What you should do: A single number is required: how many lines of the listing below include the word "property".

--------------------------------------------------

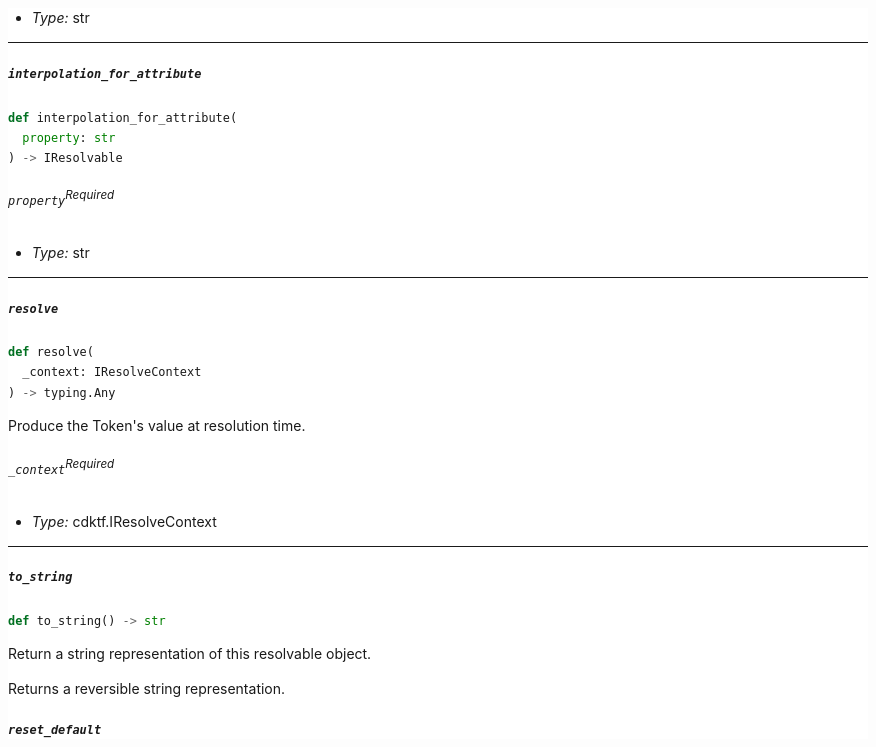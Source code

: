 - *Type:* str

---

##### `interpolation_for_attribute` <a name="interpolation_for_attribute" id="@cdktf/provider-consul.dataConsulKeys.DataConsulKeysKeyOutputReference.interpolationForAttribute"></a>

```python
def interpolation_for_attribute(
  property: str
) -> IResolvable
```

###### `property`<sup>Required</sup> <a name="property" id="@cdktf/provider-consul.dataConsulKeys.DataConsulKeysKeyOutputReference.interpolationForAttribute.parameter.property"></a>

- *Type:* str

---

##### `resolve` <a name="resolve" id="@cdktf/provider-consul.dataConsulKeys.DataConsulKeysKeyOutputReference.resolve"></a>

```python
def resolve(
  _context: IResolveContext
) -> typing.Any
```

Produce the Token's value at resolution time.

###### `_context`<sup>Required</sup> <a name="_context" id="@cdktf/provider-consul.dataConsulKeys.DataConsulKeysKeyOutputReference.resolve.parameter._context"></a>

- *Type:* cdktf.IResolveContext

---

##### `to_string` <a name="to_string" id="@cdktf/provider-consul.dataConsulKeys.DataConsulKeysKeyOutputReference.toString"></a>

```python
def to_string() -> str
```

Return a string representation of this resolvable object.

Returns a reversible string representation.

##### `reset_default` <a name="reset_default" id="@cdktf/provider-consul.dataConsulKeys.DataConsulKeysKeyOutputReference.resetDefault"></a>
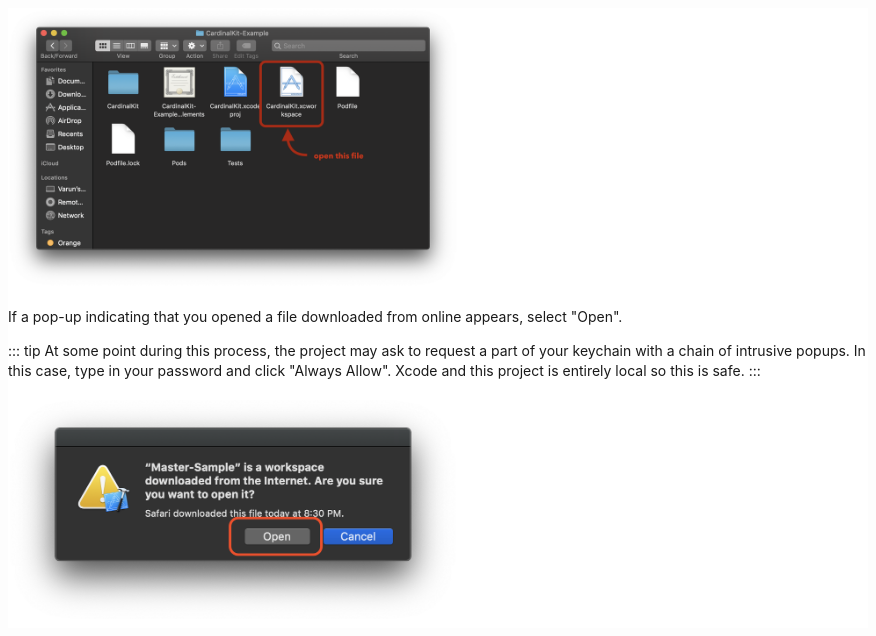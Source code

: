 <img src="./images/folder.png" alt="drawing" width="450"/>

If a pop-up indicating that you opened a file downloaded from online appears, select "Open".

::: tip
At some point during this process, the project may ask to request a part of your keychain with a chain of intrusive popups. In this case, type in your password and click "Always Allow". Xcode and this project is entirely local so this is safe.
:::

<img src="./images/downloaded.png" alt="drawing" width="450"/>
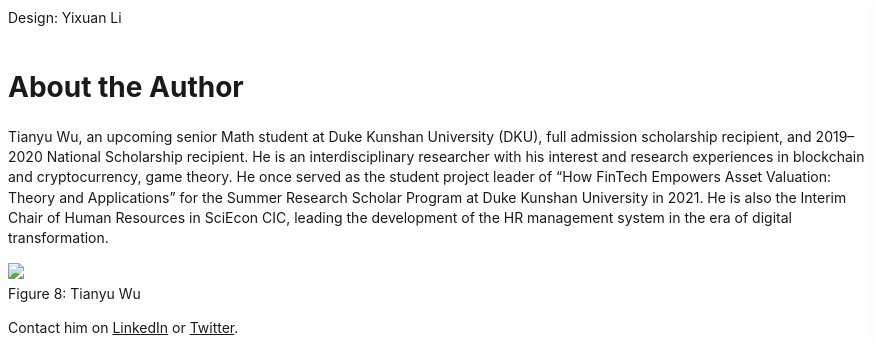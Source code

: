 Design: Yixuan Li

About the Author
================

Tianyu Wu, an upcoming senior Math student at Duke Kunshan University (DKU), full admission scholarship recipient, and 2019–2020 National Scholarship recipient. He is an interdisciplinary researcher with his interest and research experiences in blockchain and cryptocurrency, game theory. He once served as the student project leader of “How FinTech Empowers Asset Valuation: Theory and Applications” for the Summer Research Scholar Program at Duke Kunshan University in 2021. He is also the Interim Chair of Human Resources in SciEcon CIC, leading the development of the HR management system in the era of digital transformation.

![](https://miro.medium.com/max/1400/0*IN8SylnN39nC-RSi)<br />Figure  8: Tianyu Wu

Contact him on [LinkedIn](https://www.linkedin.com/in/tianyu-henry-wu/) or [Twitter](https://twitter.com/TianyuHenryWu).
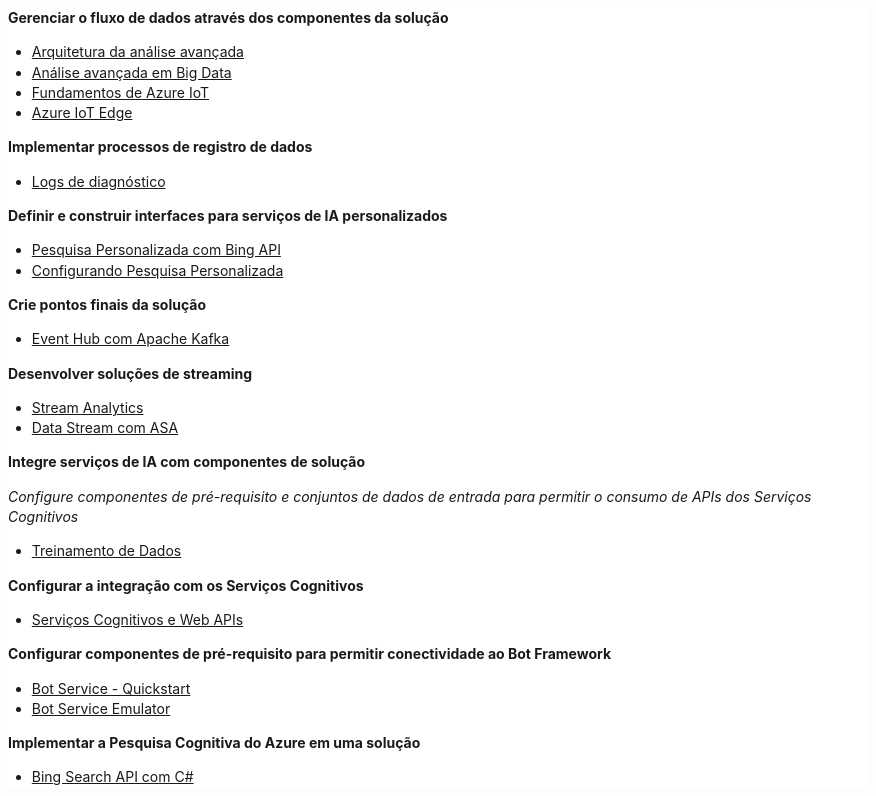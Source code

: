 **Gerenciar o fluxo de dados através dos componentes da solução**

- [Arquitetura da análise avançada](https://docs.microsoft.com/pt-br/azure/architecture/solution-ideas/articles/advanced-analytics-on-big-data?WT.mc_id=github-guide-cyzanon)
- [Análise avançada em Big Data](https://azure.microsoft.com/pt-br/solutions/architecture/advanced-analytics-on-big-data/?WT.mc_id=github-guide-cyzanon)
- [Fundamentos de Azure IoT](https://docs.microsoft.com/pt-br/azure/iot-edge/about-iot-edge?WT.mc_id=github-guide-cyzanon)
- [Azure IoT Edge](https://docs.microsoft.com/pt-br/azure/iot-fundamentals/iot-introduction?WT.mc_id=github-guide-cyzanon)


**Implementar processos de registro de dados**

- [Logs de diagnóstico](https://docs.microsoft.com/pt-br/azure/cognitive-services/diagnostic-logging?WT.mc_id=github-guide-cyzanon)

**Definir e construir interfaces para serviços de IA personalizados**

- [Pesquisa Personalizada com Bing API](https://docs.microsoft.com/pt-br/azure/cognitive-services/bing-custom-search/tutorials/custom-search-web-page?WT.mc_id=github-guide-cyzanon)
- [Configurando Pesquisa Personalizada](https://docs.microsoft.com/pt-br/azure/cognitive-services/bing-custom-search/define-your-custom-view?WT.mc_id=github-guide-cyzanon)

**Crie pontos finais da solução**

- [Event Hub com Apache Kafka](https://docs.microsoft.com/pt-br/azure/event-hubs/event-hubs-for-kafka-ecosystem-overview?WT.mc_id=github-guide-cyzanon)

**Desenvolver soluções de streaming**

- [Stream Analytics](https://docs.microsoft.com/pt-br/azure/stream-analytics/stream-analytics-solution-patterns?WT.mc_id=github-guide-cyzanon)
- [Data Stream com ASA](https://docs.microsoft.com/pt-br/learn/paths/implement-data-streaming-with-asa/?WT.mc_id=github-guide-cyzanon)

**Integre serviços de IA com componentes de solução**

_Configure componentes de pré-requisito e conjuntos de dados de entrada para permitir o consumo de APIs dos Serviços Cognitivos_

- [Treinamento de Dados](https://docs.microsoft.com/pt-br/azure/cognitive-services/form-recognizer/build-training-data-set?WT.mc_id=github-guide-cyzanon)

**Configurar a integração com os Serviços Cognitivos**

- [Serviços Cognitivos e Web APIs](https://docs.microsoft.com/pt-br/azure/active-directory/develop/quickstart-configure-app-expose-web-apis?WT.mc_id=github-guide-cyzanon)

**Configurar componentes de pré-requisito para permitir conectividade ao Bot Framework**

- [Bot Service - Quickstart](https://docs.microsoft.com/pt-br/azure/bot-service/abs-quickstart?WT.mc_id=github-guide-cyzanon)
- [Bot Service Emulator](https://docs.microsoft.com/pt-br/azure/bot-service/bot-service-debug-emulator?WT.mc_id=github-guide-cyzanon)

**Implementar a Pesquisa Cognitiva do Azure em uma solução**

- [Bing Search API com C#](https://docs.microsoft.com/pt-br/azure/cognitive-services/bing-web-search/quickstarts/csharp?WT.mc_id=github-guide-cyzanon)
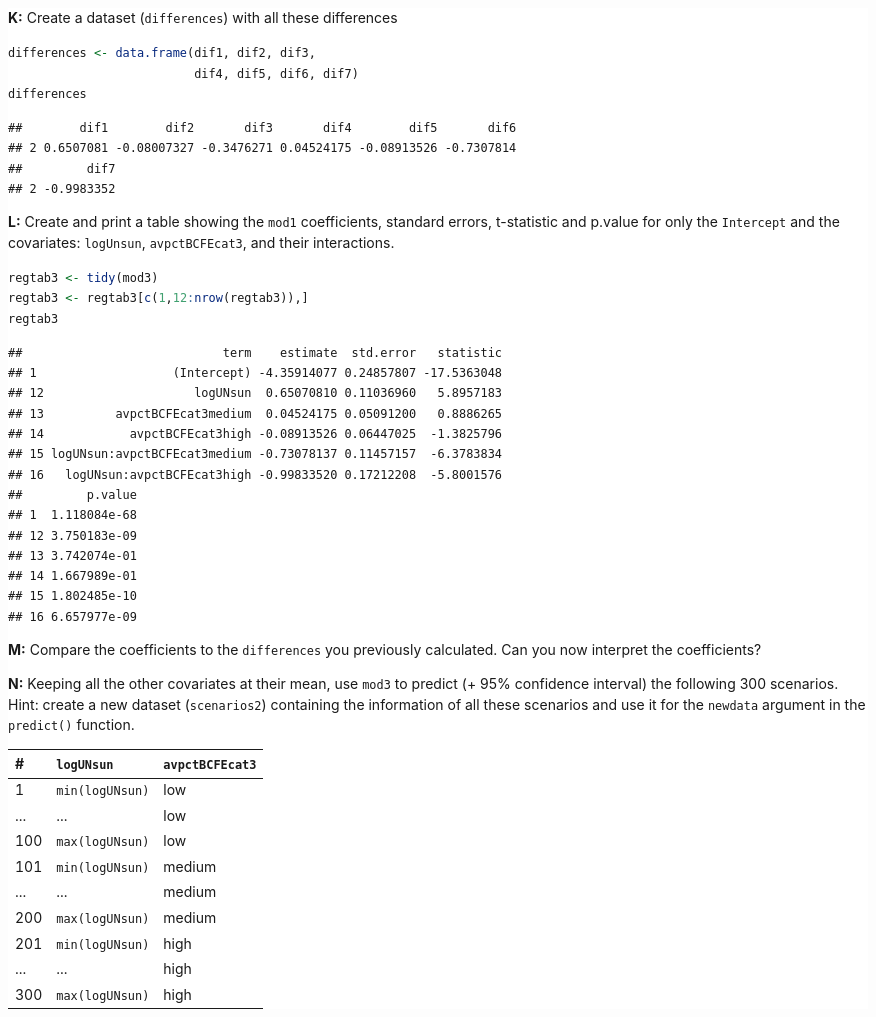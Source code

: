 **K:** Create a dataset (`differences`) with all these differences


```r
differences <- data.frame(dif1, dif2, dif3,
                          dif4, dif5, dif6, dif7)
differences
```

```
##        dif1        dif2       dif3       dif4        dif5       dif6
## 2 0.6507081 -0.08007327 -0.3476271 0.04524175 -0.08913526 -0.7307814
##         dif7
## 2 -0.9983352
```

**L:** Create and print a table showing the `mod1` coefficients, standard errors, t-statistic and p.value for only the `Intercept` and the covariates: `logUnsun`, `avpctBCFEcat3`, and their interactions.



```r
regtab3 <- tidy(mod3)
regtab3 <- regtab3[c(1,12:nrow(regtab3)),]
regtab3
```

```
##                            term    estimate  std.error   statistic
## 1                   (Intercept) -4.35914077 0.24857807 -17.5363048
## 12                     logUNsun  0.65070810 0.11036960   5.8957183
## 13          avpctBCFEcat3medium  0.04524175 0.05091200   0.8886265
## 14            avpctBCFEcat3high -0.08913526 0.06447025  -1.3825796
## 15 logUNsun:avpctBCFEcat3medium -0.73078137 0.11457157  -6.3783834
## 16   logUNsun:avpctBCFEcat3high -0.99833520 0.17212208  -5.8001576
##         p.value
## 1  1.118084e-68
## 12 3.750183e-09
## 13 3.742074e-01
## 14 1.667989e-01
## 15 1.802485e-10
## 16 6.657977e-09
```

**M:** Compare the coefficients to the `differences` you previously calculated. Can you now interpret the coefficients?

**N:** Keeping all the other covariates at their mean, use `mod3` to predict (+ 95% confidence interval) the following 300 scenarios. Hint: create a new dataset (`scenarios2`) containing the information of all these scenarios and use it for the `newdata` argument in the `predict()` function.

| # | `logUNsun`     |     `avpctBCFEcat3` |
|:----|:---------|:-------|
| 1 |`min(logUNsun)`     | low |
| ... | ...     | low |
| 100 | `max(logUNsun)`     | low |
| 101 |`min(logUNsun)`     | medium |
| ... | ...     | medium |
| 200 | `max(logUNsun)`     | medium |
| 201 |`min(logUNsun)`     | high |
| ... | ...     | high |
| 300 | `max(logUNsun)`     | high |
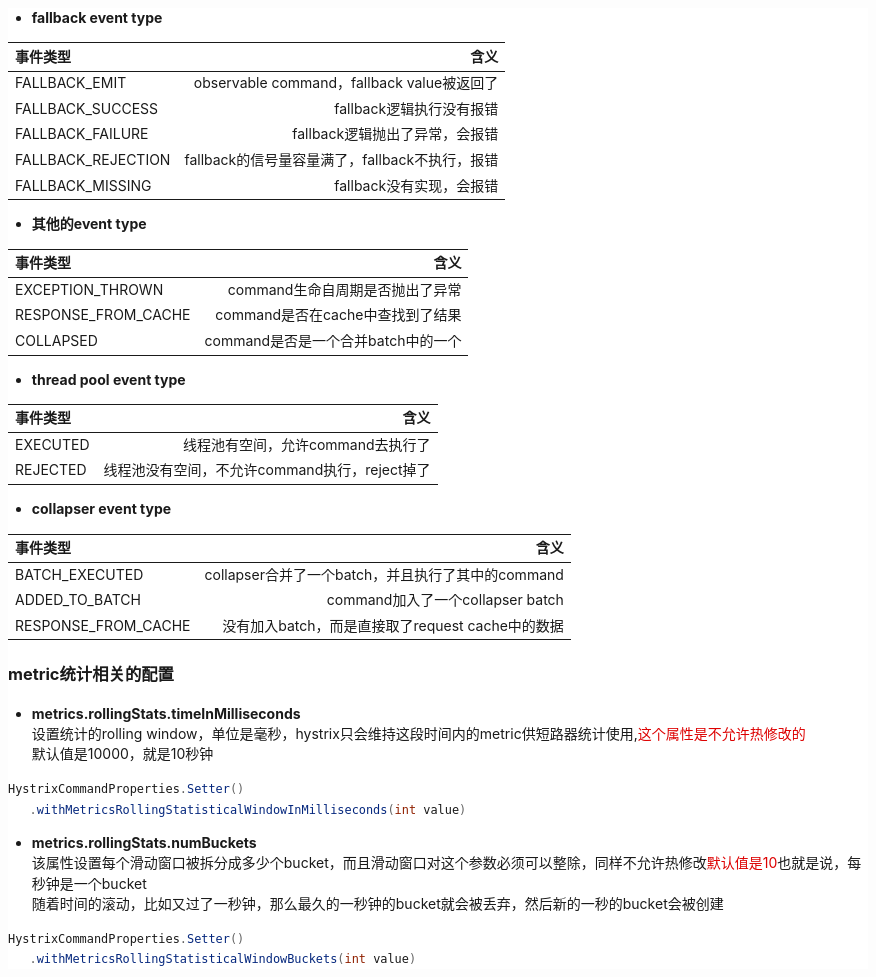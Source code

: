 * __fallback event type__

| 事件类型 | 含义 |
| :------| ------: | 
|FALLBACK_EMIT|observable command，fallback value被返回了|
|FALLBACK_SUCCESS|fallback逻辑执行没有报错|
|FALLBACK_FAILURE|fallback逻辑抛出了异常，会报错|
|FALLBACK_REJECTION|fallback的信号量容量满了，fallback不执行，报错|
|FALLBACK_MISSING|fallback没有实现，会报错|

* __其他的event type__

| 事件类型 | 含义 |
| :------| ------: | 
|EXCEPTION_THROWN| command生命自周期是否抛出了异常|
|RESPONSE_FROM_CACHE| command是否在cache中查找到了结果|
|COLLAPSED|command是否是一个合并batch中的一个|


* __thread pool event type__

| 事件类型 | 含义 |
| :------| ------: | 
|EXECUTED|线程池有空间，允许command去执行了|
REJECTED|线程池没有空间，不允许command执行，reject掉了|

* __collapser event type__

| 事件类型 | 含义 |
| :------| ------: |
|BATCH_EXECUTED|collapser合并了一个batch，并且执行了其中的command|
|ADDED_TO_BATCH|command加入了一个collapser batch|
|RESPONSE_FROM_CACHE|没有加入batch，而是直接取了request cache中的数据|

### metric统计相关的配置

* __metrics.rollingStats.timeInMilliseconds__  
设置统计的rolling window，单位是毫秒，hystrix只会维持这段时间内的metric供短路器统计使用,<font color="#dd0000">这个属性是不允许热修改的</font>  
默认值是10000，就是10秒钟
```java
HystrixCommandProperties.Setter()
   .withMetricsRollingStatisticalWindowInMilliseconds(int value)
```   

* __metrics.rollingStats.numBuckets__  
该属性设置每个滑动窗口被拆分成多少个bucket，而且滑动窗口对这个参数必须可以整除，同样不允许热修改<font color="#dd0000">默认值是10</font>也就是说，每秒钟是一个bucket  
随着时间的滚动，比如又过了一秒钟，那么最久的一秒钟的bucket就会被丢弃，然后新的一秒的bucket会被创建
```java
HystrixCommandProperties.Setter()
   .withMetricsRollingStatisticalWindowBuckets(int value)
```
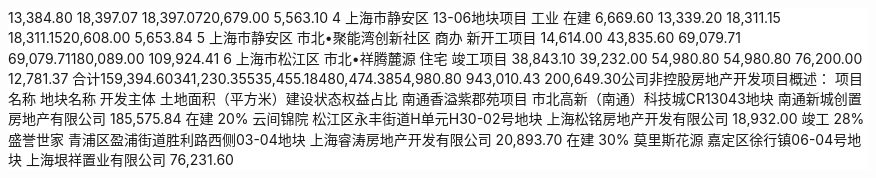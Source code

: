 13,384.80
18,397.07
18,397.0720,679.00
5,563.10
4
上海市静安区
13-06地块项目
工业
在建
6,669.60
13,339.20
18,311.15
18,311.1520,608.00
5,653.84
5
上海市静安区
市北•聚能湾创新社区
商办
新开工项目
14,614.00
43,835.60
69,079.71
69,079.71180,089.00
109,924.41
6
上海市松江区
市北•祥腾麓源
住宅
竣工项目
38,843.10
39,232.00
54,980.80
54,980.80
76,200.00
12,781.37
合计159,394.60341,230.35535,455.18480,474.3854,980.80
943,010.43
200,649.30公司非控股房地产开发项目概述：
项目名称
地块名称
开发主体
土地面积（平方米）建设状态权益占比
南通香溢紫郡苑项目
市北高新（南通）科技城CR13043地块
南通新城创置房地产有限公司
185,575.84
在建
20%
云间锦院
松江区永丰街道H单元H30-02号地块
上海松铭房地产开发有限公司
18,932.00
竣工
28%
盛誉世家
青浦区盈浦街道胜利路西侧03-04地块
上海睿涛房地产开发有限公司
20,893.70
在建
30%
莫里斯花源
嘉定区徐行镇06-04号地块
上海垠祥置业有限公司
76,231.60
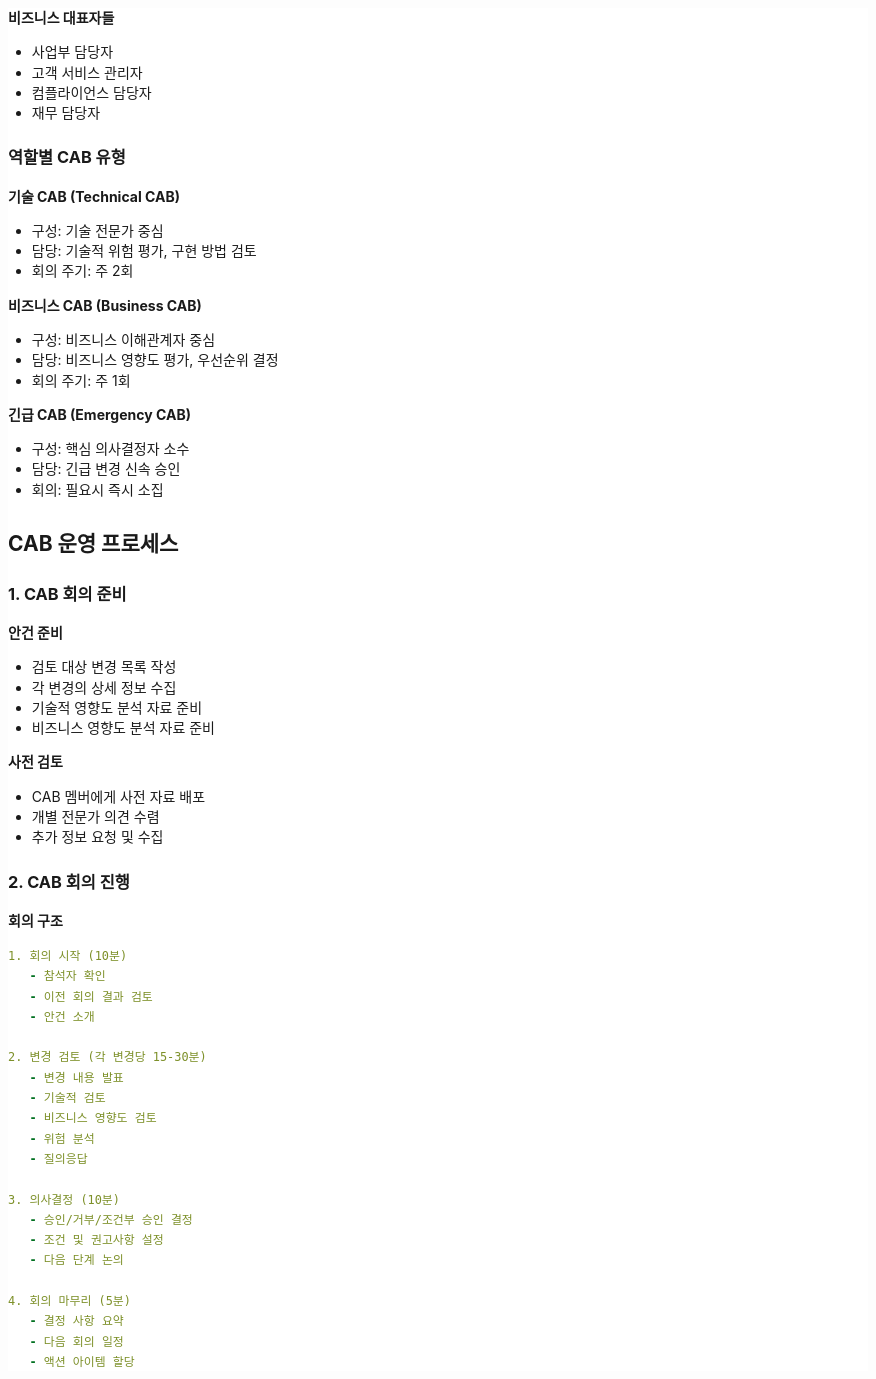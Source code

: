 **비즈니스 대표자들**
- 사업부 담당자
- 고객 서비스 관리자
- 컴플라이언스 담당자
- 재무 담당자

### 역할별 CAB 유형

**기술 CAB (Technical CAB)**
- 구성: 기술 전문가 중심
- 담당: 기술적 위험 평가, 구현 방법 검토
- 회의 주기: 주 2회

**비즈니스 CAB (Business CAB)**
- 구성: 비즈니스 이해관계자 중심
- 담당: 비즈니스 영향도 평가, 우선순위 결정
- 회의 주기: 주 1회

**긴급 CAB (Emergency CAB)**
- 구성: 핵심 의사결정자 소수
- 담당: 긴급 변경 신속 승인
- 회의: 필요시 즉시 소집

## CAB 운영 프로세스

### 1. CAB 회의 준비

**안건 준비**
- 검토 대상 변경 목록 작성
- 각 변경의 상세 정보 수집
- 기술적 영향도 분석 자료 준비
- 비즈니스 영향도 분석 자료 준비

**사전 검토**
- CAB 멤버에게 사전 자료 배포
- 개별 전문가 의견 수렴
- 추가 정보 요청 및 수집

### 2. CAB 회의 진행

**회의 구조**
```yaml
1. 회의 시작 (10분)
   - 참석자 확인
   - 이전 회의 결과 검토
   - 안건 소개

2. 변경 검토 (각 변경당 15-30분)
   - 변경 내용 발표
   - 기술적 검토
   - 비즈니스 영향도 검토
   - 위험 분석
   - 질의응답

3. 의사결정 (10분)
   - 승인/거부/조건부 승인 결정
   - 조건 및 권고사항 설정
   - 다음 단계 논의

4. 회의 마무리 (5분)
   - 결정 사항 요약
   - 다음 회의 일정
   - 액션 아이템 할당
```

--------------------------------------------------

Answer for this exercise: 2